The surgical animals were anesthetized with an intraperitoneal injection of ketamine (40 mg/Kg) and medetomidine (0.5 mg/Kg). The right knee was shaved and prepped with betadine. Animals were placed in the prone position, and a 2 cm midline incision was made over the anterior knee. The skin was mobilized to expose the patellar tendon. A 1.5 cm incision through the joint capsule was made immediately lateral to the patellar tendon. The patella was then everted, and the ACL was incised with the knee in a flexed position. Manual testing of anterior laxity confirmed complete sectioning of the ACL. In sham animals, only a 1.5 cm incision was made penetrating the joint capsule. For all operated groups, the joint capsule and fascia were closed in layers using interrupted 4-0 Vicryl sutures, and skin using 4-0 Nylon sutures. Post-operative analgesia was maintained using buprenorphine hydrochloride (.05 mg/Kg SQ for 3 days). Sutures were removed 10 days post-surgery. Animals were allowed to bear weight on limbs as tolerated, and equal load bearing was noted between limbs within 3 weeks of surgery.

Macroscopic analysis

The proximal tibias were amputated and immersed in 10% (v/v) formalin for at least 72 h. Before histological processing, gross morphological cartilage lesions on tibial condyles were visualized and qualitatively analyzed via India ink staining, in which the cartilage surface is painted, for 15 s, with a 20% (v/v) dilution of blue India ink (Parker, Quink) in phosphate buffered saline containing protease inhibitors [21]. Cartilage samples were qualitatively analyzed for lesion severity and extent.

Histology

The specimens were then decalcified in 10% EDTA solution and bisected in the coronal plane. They were processed in a Tissue-Tek VIP 1000 tissue processor (Model#4617, Miles, Elkhart, IN) and embedded in a single block of Paraplast X-tra (Fisher, Santa Clara, CA). Blocks were trimmed to expose tissue using a rotary microtome (Model#2030, Reichart-Jung, Austria). Slices were taken from the mid-coronal plane within each condyle and cut into 6 μm thick sections, taken 0 μm, 100 μm, and 200 μm, from the midcoronal line. Sections were then mounted on slides and stained with safranin-O/fast green. The severity of cartilage damage of each joint was assessed using the modified Mankin grading system [20]. Three independent observers scored both the medial and tibial condyle compartments using a digital imaging camera (Nikon microscope E 800). All scoring was done in a random order and in a blinded fashion. The worst scores for each medial and lateral tibial compartment were statistically analyzed. Medial, lateral, and infrapatellar compartments of synovial membrane specimens were dissected, fixed, embedded, cut and stained as described above. Using the Pelletier grading system, the worst synovial scores from each joint were analyzed [22]. All histological imaging utilized the SPOT digital imaging camera (Diagnostic Instruments, Sterling Heights, Michigan).

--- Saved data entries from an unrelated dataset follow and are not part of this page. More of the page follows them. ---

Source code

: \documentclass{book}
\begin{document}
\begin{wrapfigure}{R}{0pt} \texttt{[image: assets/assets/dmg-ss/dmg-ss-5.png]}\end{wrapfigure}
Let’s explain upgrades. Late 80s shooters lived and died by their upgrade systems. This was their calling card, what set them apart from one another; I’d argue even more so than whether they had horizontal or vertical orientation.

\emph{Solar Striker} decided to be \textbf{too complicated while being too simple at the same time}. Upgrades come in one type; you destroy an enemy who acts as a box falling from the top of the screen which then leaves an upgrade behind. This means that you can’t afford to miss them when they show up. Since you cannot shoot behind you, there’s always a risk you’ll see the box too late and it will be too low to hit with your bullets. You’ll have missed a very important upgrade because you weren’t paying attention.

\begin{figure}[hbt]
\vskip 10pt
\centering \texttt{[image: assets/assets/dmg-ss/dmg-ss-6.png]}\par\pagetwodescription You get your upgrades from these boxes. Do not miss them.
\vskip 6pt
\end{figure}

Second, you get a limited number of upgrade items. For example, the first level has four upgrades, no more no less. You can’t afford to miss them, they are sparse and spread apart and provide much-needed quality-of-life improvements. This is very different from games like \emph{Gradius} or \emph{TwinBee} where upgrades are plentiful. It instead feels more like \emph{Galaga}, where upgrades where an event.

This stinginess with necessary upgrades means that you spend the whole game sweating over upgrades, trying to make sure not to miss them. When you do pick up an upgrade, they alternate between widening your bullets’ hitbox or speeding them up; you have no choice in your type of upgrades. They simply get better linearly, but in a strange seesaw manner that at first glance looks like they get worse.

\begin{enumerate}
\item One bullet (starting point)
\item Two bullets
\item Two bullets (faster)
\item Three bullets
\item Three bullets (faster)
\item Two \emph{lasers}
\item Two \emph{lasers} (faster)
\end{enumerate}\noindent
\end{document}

Synovial fluid (SF) collection and analysis

Before dissecting the joints, 100 μL of isotonic saline solution was injected intra-articularly, the knee was manually cycled through flexion and extension ten times and then the joint was aspirated. The lavaged synovial fluid was centrifuged at 2000 g for 10 min to remove cells and debris, and then frozen at −80 °C until analysis.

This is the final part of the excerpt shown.